Only one stretch of the data is wanted: the line containing "Overfitting becomes visible", the line containing "As this seems", and every line between them, copied exactly.
*** Extracted records Section Begins ***
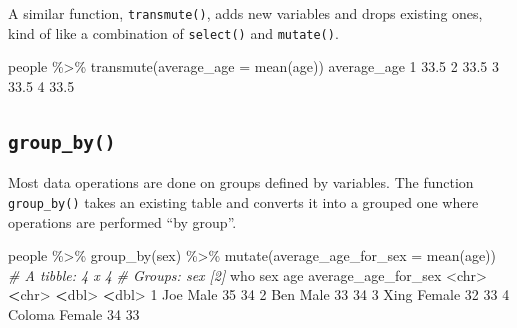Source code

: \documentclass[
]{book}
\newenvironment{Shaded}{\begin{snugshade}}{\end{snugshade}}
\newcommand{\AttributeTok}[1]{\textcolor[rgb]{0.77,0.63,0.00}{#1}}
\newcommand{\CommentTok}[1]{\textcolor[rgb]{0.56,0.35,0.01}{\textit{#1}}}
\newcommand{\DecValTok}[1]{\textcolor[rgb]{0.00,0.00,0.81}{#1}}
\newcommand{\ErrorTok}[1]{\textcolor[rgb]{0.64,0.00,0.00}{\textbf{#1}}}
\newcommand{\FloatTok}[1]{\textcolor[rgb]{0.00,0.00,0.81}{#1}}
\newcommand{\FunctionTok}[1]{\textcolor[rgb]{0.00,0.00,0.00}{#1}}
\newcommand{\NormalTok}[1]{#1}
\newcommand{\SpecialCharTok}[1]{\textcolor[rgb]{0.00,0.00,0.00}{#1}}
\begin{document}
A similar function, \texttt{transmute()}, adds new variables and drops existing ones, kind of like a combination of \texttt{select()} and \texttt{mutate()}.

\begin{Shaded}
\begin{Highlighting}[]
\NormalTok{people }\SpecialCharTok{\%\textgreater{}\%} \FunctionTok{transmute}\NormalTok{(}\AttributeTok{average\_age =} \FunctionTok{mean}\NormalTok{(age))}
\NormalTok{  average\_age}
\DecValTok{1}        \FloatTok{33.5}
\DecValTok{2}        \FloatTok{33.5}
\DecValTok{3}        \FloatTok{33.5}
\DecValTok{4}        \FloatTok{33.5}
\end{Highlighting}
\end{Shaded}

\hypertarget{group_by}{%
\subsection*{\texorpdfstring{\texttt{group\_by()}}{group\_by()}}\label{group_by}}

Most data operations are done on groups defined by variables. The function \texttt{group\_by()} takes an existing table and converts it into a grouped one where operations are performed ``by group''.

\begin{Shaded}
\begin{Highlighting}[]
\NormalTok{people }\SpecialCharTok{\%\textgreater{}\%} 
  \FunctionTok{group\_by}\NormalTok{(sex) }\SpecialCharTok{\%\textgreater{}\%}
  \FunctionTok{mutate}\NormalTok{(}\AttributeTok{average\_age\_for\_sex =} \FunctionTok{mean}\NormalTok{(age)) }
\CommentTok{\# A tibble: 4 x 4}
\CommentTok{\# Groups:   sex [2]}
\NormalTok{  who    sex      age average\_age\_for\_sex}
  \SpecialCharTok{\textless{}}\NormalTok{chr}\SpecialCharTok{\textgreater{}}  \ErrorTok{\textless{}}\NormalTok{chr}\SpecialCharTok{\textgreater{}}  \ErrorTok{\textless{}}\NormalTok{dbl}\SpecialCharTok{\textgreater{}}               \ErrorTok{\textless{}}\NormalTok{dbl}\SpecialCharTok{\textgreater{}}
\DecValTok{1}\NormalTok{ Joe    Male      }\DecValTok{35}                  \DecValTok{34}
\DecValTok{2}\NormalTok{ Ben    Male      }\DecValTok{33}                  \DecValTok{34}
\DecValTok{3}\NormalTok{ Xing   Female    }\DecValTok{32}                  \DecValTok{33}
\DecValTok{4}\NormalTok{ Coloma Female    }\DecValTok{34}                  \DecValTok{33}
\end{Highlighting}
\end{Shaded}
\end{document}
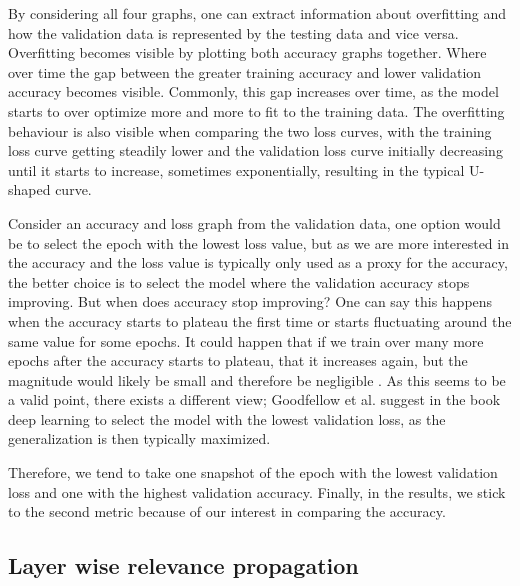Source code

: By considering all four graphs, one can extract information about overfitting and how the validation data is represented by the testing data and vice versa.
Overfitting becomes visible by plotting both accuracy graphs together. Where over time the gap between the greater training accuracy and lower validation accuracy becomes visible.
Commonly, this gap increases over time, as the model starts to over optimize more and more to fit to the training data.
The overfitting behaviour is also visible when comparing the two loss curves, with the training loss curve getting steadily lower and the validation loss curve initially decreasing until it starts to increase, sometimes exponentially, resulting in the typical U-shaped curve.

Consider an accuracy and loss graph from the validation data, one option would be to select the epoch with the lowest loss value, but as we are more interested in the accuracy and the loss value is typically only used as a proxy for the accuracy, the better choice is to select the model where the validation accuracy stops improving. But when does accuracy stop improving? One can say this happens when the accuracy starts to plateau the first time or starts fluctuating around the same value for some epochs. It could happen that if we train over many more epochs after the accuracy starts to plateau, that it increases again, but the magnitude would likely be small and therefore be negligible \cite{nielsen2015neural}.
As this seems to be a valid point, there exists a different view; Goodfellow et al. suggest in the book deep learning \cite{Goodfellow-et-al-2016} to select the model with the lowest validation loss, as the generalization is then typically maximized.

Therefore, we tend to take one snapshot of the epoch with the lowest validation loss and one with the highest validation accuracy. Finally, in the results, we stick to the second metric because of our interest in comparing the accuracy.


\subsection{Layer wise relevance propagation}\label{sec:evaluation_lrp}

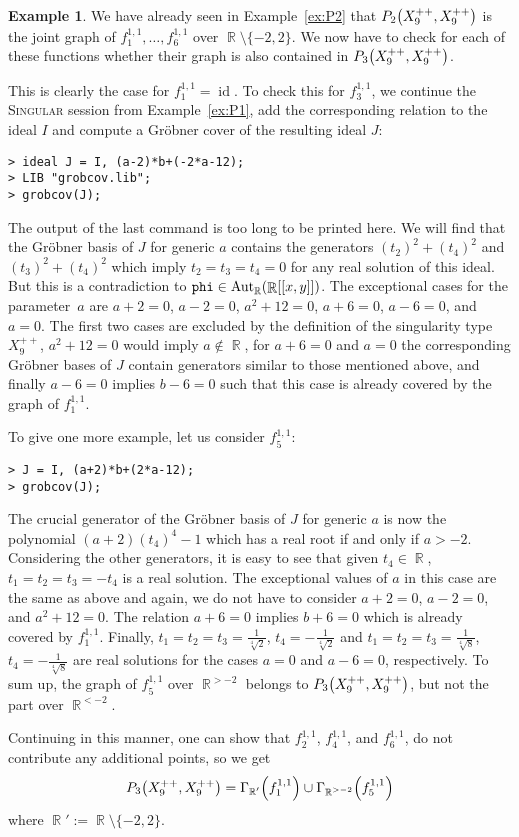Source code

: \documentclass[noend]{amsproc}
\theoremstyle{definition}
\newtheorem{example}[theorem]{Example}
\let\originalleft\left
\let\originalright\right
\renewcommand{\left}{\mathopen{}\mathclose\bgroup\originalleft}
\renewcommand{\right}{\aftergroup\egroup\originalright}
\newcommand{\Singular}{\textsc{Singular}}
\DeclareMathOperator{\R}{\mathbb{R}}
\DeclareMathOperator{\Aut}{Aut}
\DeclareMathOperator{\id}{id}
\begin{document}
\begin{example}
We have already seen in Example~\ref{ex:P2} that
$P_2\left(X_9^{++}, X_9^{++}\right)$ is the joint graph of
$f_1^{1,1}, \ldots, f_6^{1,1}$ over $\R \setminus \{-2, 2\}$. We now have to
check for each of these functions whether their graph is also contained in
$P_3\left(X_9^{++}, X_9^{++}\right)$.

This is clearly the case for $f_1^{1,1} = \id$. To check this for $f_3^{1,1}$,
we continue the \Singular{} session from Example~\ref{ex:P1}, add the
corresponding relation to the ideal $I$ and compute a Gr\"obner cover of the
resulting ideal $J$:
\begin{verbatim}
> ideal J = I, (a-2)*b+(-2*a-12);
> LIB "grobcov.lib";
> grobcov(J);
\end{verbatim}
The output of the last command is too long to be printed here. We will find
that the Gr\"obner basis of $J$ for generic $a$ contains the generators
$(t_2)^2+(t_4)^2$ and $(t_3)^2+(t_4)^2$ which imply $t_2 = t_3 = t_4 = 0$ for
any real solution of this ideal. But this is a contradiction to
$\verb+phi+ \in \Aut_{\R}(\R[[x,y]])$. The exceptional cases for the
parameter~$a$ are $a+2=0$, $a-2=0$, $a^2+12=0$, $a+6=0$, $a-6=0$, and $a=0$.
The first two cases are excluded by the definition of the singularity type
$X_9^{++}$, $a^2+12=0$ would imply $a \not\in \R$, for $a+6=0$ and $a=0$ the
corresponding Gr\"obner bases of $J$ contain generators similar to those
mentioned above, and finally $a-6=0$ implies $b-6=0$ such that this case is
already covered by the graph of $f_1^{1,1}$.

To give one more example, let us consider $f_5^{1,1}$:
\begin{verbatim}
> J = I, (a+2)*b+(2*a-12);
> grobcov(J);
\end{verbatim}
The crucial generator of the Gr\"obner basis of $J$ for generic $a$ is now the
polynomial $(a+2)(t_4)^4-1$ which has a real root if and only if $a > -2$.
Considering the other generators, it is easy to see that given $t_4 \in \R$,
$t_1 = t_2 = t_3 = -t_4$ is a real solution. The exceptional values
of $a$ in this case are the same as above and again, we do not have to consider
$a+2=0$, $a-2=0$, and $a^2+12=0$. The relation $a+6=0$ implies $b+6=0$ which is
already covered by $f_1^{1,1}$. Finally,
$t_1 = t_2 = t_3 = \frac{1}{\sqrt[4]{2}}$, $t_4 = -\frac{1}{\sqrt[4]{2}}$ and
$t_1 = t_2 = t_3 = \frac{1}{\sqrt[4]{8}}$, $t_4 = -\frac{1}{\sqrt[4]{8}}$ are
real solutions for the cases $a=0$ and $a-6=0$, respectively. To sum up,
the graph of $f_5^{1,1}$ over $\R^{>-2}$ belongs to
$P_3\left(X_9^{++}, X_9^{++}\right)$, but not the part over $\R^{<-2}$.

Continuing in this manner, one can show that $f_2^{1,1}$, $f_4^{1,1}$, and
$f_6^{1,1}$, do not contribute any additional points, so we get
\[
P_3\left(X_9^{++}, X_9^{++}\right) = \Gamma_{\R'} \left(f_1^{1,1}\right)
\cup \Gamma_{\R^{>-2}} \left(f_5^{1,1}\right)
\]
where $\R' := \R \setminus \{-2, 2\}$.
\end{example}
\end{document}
*** Extracted records Section Ends ***
*** Extracted records Section Begins ***
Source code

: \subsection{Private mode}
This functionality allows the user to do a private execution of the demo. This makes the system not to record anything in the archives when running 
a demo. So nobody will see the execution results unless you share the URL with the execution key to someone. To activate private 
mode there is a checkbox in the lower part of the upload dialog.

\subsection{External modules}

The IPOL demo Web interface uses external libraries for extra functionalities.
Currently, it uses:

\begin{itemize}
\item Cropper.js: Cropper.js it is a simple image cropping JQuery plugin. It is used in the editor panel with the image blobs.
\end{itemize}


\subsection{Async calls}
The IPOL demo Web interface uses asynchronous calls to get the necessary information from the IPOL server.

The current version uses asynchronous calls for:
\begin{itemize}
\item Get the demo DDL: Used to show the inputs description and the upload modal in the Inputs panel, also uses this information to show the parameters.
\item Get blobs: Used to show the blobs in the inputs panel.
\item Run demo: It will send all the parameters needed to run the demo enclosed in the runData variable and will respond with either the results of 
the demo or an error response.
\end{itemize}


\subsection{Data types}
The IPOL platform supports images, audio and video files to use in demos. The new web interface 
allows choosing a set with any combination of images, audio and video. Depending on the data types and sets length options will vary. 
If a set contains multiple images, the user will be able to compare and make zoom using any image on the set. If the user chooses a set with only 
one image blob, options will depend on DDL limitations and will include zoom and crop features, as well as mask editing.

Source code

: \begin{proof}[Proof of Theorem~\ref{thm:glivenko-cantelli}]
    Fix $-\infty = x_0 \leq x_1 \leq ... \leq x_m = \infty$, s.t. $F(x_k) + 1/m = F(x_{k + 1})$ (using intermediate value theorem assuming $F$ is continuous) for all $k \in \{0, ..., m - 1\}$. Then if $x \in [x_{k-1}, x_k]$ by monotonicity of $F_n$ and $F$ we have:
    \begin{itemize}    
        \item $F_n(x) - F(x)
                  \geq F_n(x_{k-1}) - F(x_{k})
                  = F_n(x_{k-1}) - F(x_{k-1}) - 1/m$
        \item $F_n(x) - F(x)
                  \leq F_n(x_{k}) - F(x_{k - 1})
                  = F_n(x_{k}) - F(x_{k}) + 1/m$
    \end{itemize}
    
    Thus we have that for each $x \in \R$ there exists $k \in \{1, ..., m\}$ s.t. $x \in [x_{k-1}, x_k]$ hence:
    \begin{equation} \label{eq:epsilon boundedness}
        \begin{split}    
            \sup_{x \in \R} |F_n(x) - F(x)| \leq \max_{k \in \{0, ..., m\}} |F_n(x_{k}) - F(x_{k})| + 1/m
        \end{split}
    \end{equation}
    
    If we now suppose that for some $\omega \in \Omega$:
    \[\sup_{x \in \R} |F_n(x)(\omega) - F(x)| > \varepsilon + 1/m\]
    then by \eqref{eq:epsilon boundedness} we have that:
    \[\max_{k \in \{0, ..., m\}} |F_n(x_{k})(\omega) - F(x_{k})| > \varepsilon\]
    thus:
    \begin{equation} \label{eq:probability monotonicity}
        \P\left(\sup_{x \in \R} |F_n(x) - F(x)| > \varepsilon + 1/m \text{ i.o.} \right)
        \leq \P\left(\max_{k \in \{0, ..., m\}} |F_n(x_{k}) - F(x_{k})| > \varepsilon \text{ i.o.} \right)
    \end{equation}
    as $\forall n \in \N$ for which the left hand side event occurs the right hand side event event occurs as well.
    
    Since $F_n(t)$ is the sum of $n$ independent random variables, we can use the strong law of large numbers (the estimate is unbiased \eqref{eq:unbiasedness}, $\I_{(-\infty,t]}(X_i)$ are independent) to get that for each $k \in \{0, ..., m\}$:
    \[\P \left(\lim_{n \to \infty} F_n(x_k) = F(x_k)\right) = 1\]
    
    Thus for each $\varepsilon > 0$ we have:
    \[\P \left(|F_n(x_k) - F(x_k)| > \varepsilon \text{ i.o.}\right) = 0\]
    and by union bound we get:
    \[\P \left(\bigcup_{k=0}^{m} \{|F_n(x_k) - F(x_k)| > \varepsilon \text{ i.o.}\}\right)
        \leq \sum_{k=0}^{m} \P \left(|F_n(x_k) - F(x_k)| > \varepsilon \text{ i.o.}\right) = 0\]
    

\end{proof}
*** Extracted records Section Ends ***
Answer to this task:
Overfitting becomes visible by plotting both accuracy graphs together. Where over time the gap between the greater training accuracy and lower validation accuracy becomes visible.
Commonly, this gap increases over time, as the model starts to over optimize more and more to fit to the training data.
The overfitting behaviour is also visible when comparing the two loss curves, with the training loss curve getting steadily lower and the validation loss curve initially decreasing until it starts to increase, sometimes exponentially, resulting in the typical U-shaped curve.

Consider an accuracy and loss graph from the validation data, one option would be to select the epoch with the lowest loss value, but as we are more interested in the accuracy and the loss value is typically only used as a proxy for the accuracy, the better choice is to select the model where the validation accuracy stops improving. But when does accuracy stop improving? One can say this happens when the accuracy starts to plateau the first time or starts fluctuating around the same value for some epochs. It could happen that if we train over many more epochs after the accuracy starts to plateau, that it increases again, but the magnitude would likely be small and therefore be negligible \cite{nielsen2015neural}.
As this seems to be a valid point, there exists a different view; Goodfellow et al. suggest in the book deep learning \cite{Goodfellow-et-al-2016} to select the model with the lowest validation loss, as the generalization is then typically maximized.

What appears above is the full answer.